Нет, кулаками быстрыми и жёсткими
не биться и не меряться — карать!
И где-то бабы всхлипывали: «Господи,
Откуда эта праведная рать!?»
Колёсный гул,
разрывы, вопли, громы.
Я штык согнул
и расстрелял патроны.
Добили мы их в рытвине за баней,
хватали у своих из-под руки,
я этими вот белыми зубами
откусывал, как репы, кадыки.
Девчонка задремала под шинелью.
А мы, отпив трофейного вина,
сидели, охраняли, не шумели,
как будто что-то слышала она.
Был вымыт пол,
блиндаж украшен, убран,
как будто что-то видела она.
…За эту операцию под утро
прислали нам из штаба ордена.
Мы их зарыли в холмик рядом с нею.
Ушли вперёд,
в Литовские края.
Чем дальше в жизнь,
тем чище и яснее
невенчанная женщина моя.

Осталась ещё некоторая память. И вот при такой памяти творится нечто просто невероятное.

В студенческую пору мне был очень симпатичен артист еврейского театра Изя Рубинчик. Мы познакомились. Родом из Польши, Изя очень любил Юлиана Тувима. Как-то мы сидели на Театральной площади. Изя прочитал мне два стихотворения — «Хлеб и нож» и «Жидек». Польский я понимал слабовато.
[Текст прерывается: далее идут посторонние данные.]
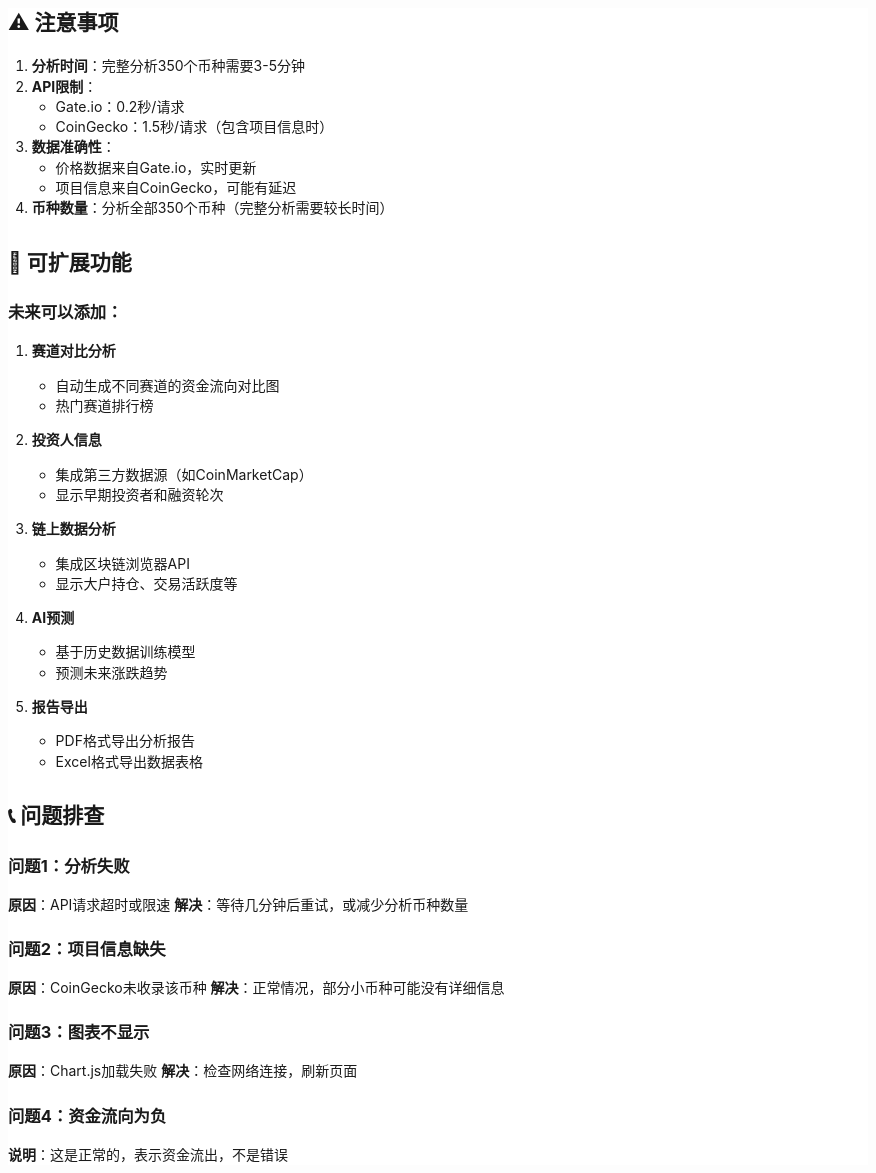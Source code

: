 ## ⚠️ 注意事项

1. **分析时间**：完整分析350个币种需要3-5分钟
2. **API限制**：
   - Gate.io：0.2秒/请求
   - CoinGecko：1.5秒/请求（包含项目信息时）
3. **数据准确性**：
   - 价格数据来自Gate.io，实时更新
   - 项目信息来自CoinGecko，可能有延迟
4. **币种数量**：分析全部350个币种（完整分析需要较长时间）

## 🔧 可扩展功能

### 未来可以添加：

1. **赛道对比分析**
   - 自动生成不同赛道的资金流向对比图
   - 热门赛道排行榜

2. **投资人信息**
   - 集成第三方数据源（如CoinMarketCap）
   - 显示早期投资者和融资轮次

3. **链上数据分析**
   - 集成区块链浏览器API
   - 显示大户持仓、交易活跃度等

4. **AI预测**
   - 基于历史数据训练模型
   - 预测未来涨跌趋势

5. **报告导出**
   - PDF格式导出分析报告
   - Excel格式导出数据表格

## 📞 问题排查

### 问题1：分析失败
**原因**：API请求超时或限速
**解决**：等待几分钟后重试，或减少分析币种数量

### 问题2：项目信息缺失
**原因**：CoinGecko未收录该币种
**解决**：正常情况，部分小币种可能没有详细信息

### 问题3：图表不显示
**原因**：Chart.js加载失败
**解决**：检查网络连接，刷新页面

### 问题4：资金流向为负
**说明**：这是正常的，表示资金流出，不是错误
Поэтому Изе пришлось несколько раз повторять непонятые мною места. Мне очень хотелось перевести оба этих стихотворения. На сто процентов я убеждён в том, что «Хлеб и нож» даже не начал переводить. Что касается «Жидека», то здесь нечто похожее на историю с эпиграммой. Мой друг Юрий Лидский, отличный литератор, специалист по американской литературе, где-то в конце пятидесятых годов рассказал мне, как он прочитал несколько моих стихотворений и этот перевод Эренбургу, как Эренбург долго молчал, а потом сказал: «Это не Тувим».